One day, Mat Cauthon was sitting at the breakfast table in his robe and slippers, reading the morning paper. Tuon was fixing breakfast for him; pancakes, his favorite. He had a half-full glass of orange juice in his hand while he turned the page with the other to the Want Ads.  
  
"WANTED: a new cow."  
  
"Wanted: a barn for the new cow."  
  
"Wanted: a farm for the barn for the cow."  
  
"Wanted: a better life."  
  
"Wanted: a new job."  
  
"Wanted Dead or Alive: Moiraine Sedai."  
  
"Wanted: ANY JOB!!!! ANY AT ALL!!!!!!!"  
  
Mat checked the name on the last one. Rand al'Thor. He groaned. That lout of a Dragon Reborn expected to get a job that way?!  
  
"More orange juice, Matrim, dear?" Tuon smiled sweetly. Mat noticed her checked apron for the first time.  
  
"Sure, but since when have you called me Matrim? And what is that music? So happy together?! Huh?" Mat looked for the radio.  
  
"Since I decided to audition for that Florida Orange Juice commercial where everything is all perfect and then it shows how it really is and Moiraine comes and blows up that poor kid."  
  
"Oh, that one. At least Moiraine found a job.
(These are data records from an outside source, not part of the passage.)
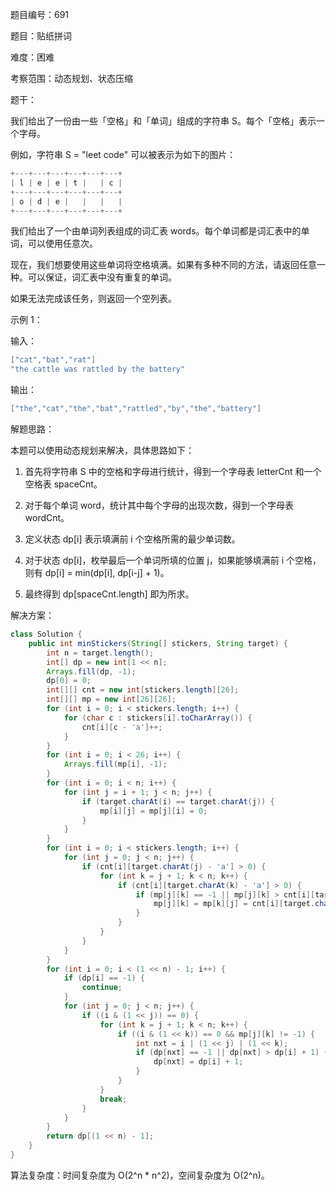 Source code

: 题目编号：691

题目：贴纸拼词

难度：困难

考察范围：动态规划、状态压缩

题干：

我们给出了一份由一些「空格」和「单词」组成的字符串 S。每个「空格」表示一个字母。

例如，字符串 S = "leet code" 可以被表示为如下的图片：

```java
+---+---+---+---+---+---+
| l | e | e | t |   | c |
+---+---+---+---+---+---+
| o | d | e |   |   |   |
+---+---+---+---+---+---+
```

我们给出了一个由单词列表组成的词汇表 words。每个单词都是词汇表中的单词，可以使用任意次。

现在，我们想要使用这些单词将空格填满。如果有多种不同的方法，请返回任意一种。可以保证，词汇表中没有重复的单词。

如果无法完成该任务，则返回一个空列表。

示例 1：

输入：
```java
["cat","bat","rat"]
"the cattle was rattled by the battery"
```
输出：
```java
["the","cat","the","bat","rattled","by","the","battery"]
```

解题思路：

本题可以使用动态规划来解决，具体思路如下：

1. 首先将字符串 S 中的空格和字母进行统计，得到一个字母表 letterCnt 和一个空格表 spaceCnt。

2. 对于每个单词 word，统计其中每个字母的出现次数，得到一个字母表 wordCnt。

3. 定义状态 dp[i] 表示填满前 i 个空格所需的最少单词数。

4. 对于状态 dp[i]，枚举最后一个单词所填的位置 j，如果能够填满前 i 个空格，则有 dp[i] = min(dp[i], dp[i-j] + 1)。

5. 最终得到 dp[spaceCnt.length] 即为所求。

解决方案：

```java
class Solution {
    public int minStickers(String[] stickers, String target) {
        int n = target.length();
        int[] dp = new int[1 << n];
        Arrays.fill(dp, -1);
        dp[0] = 0;
        int[][] cnt = new int[stickers.length][26];
        int[][] mp = new int[26][26];
        for (int i = 0; i < stickers.length; i++) {
            for (char c : stickers[i].toCharArray()) {
                cnt[i][c - 'a']++;
            }
        }
        for (int i = 0; i < 26; i++) {
            Arrays.fill(mp[i], -1);
        }
        for (int i = 0; i < n; i++) {
            for (int j = i + 1; j < n; j++) {
                if (target.charAt(i) == target.charAt(j)) {
                    mp[i][j] = mp[j][i] = 0;
                }
            }
        }
        for (int i = 0; i < stickers.length; i++) {
            for (int j = 0; j < n; j++) {
                if (cnt[i][target.charAt(j) - 'a'] > 0) {
                    for (int k = j + 1; k < n; k++) {
                        if (cnt[i][target.charAt(k) - 'a'] > 0) {
                            if (mp[j][k] == -1 || mp[j][k] > cnt[i][target.charAt(j) - 'a'] + cnt[i][target.charAt(k) - 'a']) {
                                mp[j][k] = mp[k][j] = cnt[i][target.charAt(j) - 'a'] + cnt[i][target.charAt(k) - 'a'];
                            }
                        }
                    }
                }
            }
        }
        for (int i = 0; i < (1 << n) - 1; i++) {
            if (dp[i] == -1) {
                continue;
            }
            for (int j = 0; j < n; j++) {
                if ((i & (1 << j)) == 0) {
                    for (int k = j + 1; k < n; k++) {
                        if ((i & (1 << k)) == 0 && mp[j][k] != -1) {
                            int nxt = i | (1 << j) | (1 << k);
                            if (dp[nxt] == -1 || dp[nxt] > dp[i] + 1) {
                                dp[nxt] = dp[i] + 1;
                            }
                        }
                    }
                    break;
                }
            }
        }
        return dp[(1 << n) - 1];
    }
}
```

算法复杂度：时间复杂度为 O(2^n * n^2)，空间复杂度为 O(2^n)。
Rand here needs one. Desperately."  
  
"Well, if you're such a great ta'veren friend, you should help him, right?"  
  
"WHAT?!"  
  
"Please? For me? I'll start calling you 'duckling' if you don't!"  
  
"NO! NOT THAT! OKAY, I'LL DO IT!"  
  
"That's my good gambling du- I mean, er...Mat."  
  
"So, I'll just go clean up and try to help Rand, then?"  
  
"Yes. Good bye, dear."  
  
"Erm...goodbye then."  
  
~*~  
  
"Okay," the tall man began, "I am interested in working here. What a high- quality place you have! Everyone is friendly...service is wonderful...and it's just so...clean. I love places like this. You know, the ones that give you a fuzzy feeling inside, like when Min told me I looked good in red; it made my hair stand out, but then I just looked at her like a dummy, and she kind of seemed like she was waiting for me to kiss her or something, but I always get so nervous around girls. You know. But Mat has such a way with girls. I remember, when we lived at Emond's Field, he once went out with six girls! Six! All in one day! And then he found the gallon of ice cream, and he was so tired, he ate the whole gallon. Only, it's kind of hard on his stomach, and man! He had some pretty strong g-"  
  
"AHEM!"  
  
Rand looked around the interview room.  
  
"Oh Mat! Eheh. When...when did....when did you come in? Eheh...." He looked at the third man uneasily, and his face turned as red as the coat Min liked so much.  
  
"You bloody Dragon, how do you expect to get a job that way?! Come on, lets go. I got some good ideas already..." Mat dragged him out in mid-sentence, the man interviewing him looked rather relieved.  
  
"Okay. That was just...I never ate a gallon of ice cream!"  
  
"Yes you did! Remember, after Nynaeve overheard you telling me about how you listened in on her and Elayne's conversation and Elayne had practically screamed to everyone about how Lan-"  
  
"Erm...yes, I remember. I REMEMBER! Okay. Yeah, mint chocolate chip. That stuff was good."  
  
"I like Superman ice cream better."  
  
"Superman is for babies."  
  
"IS NOT! ITS ONLY FOR SUPERHEROES!"  
  
"Okay, Rand. Nice. Now we are going to get you a job. What do you want to try? You never went to college, so you don't have a degree, but...wait....hey, can't you forge things with the One Power?"  
  
"Well...I don't know how to do constructive things. I can only do destructive things."  
  
Mat nodded, and dragged Rand to the coffee shop to talk things over. 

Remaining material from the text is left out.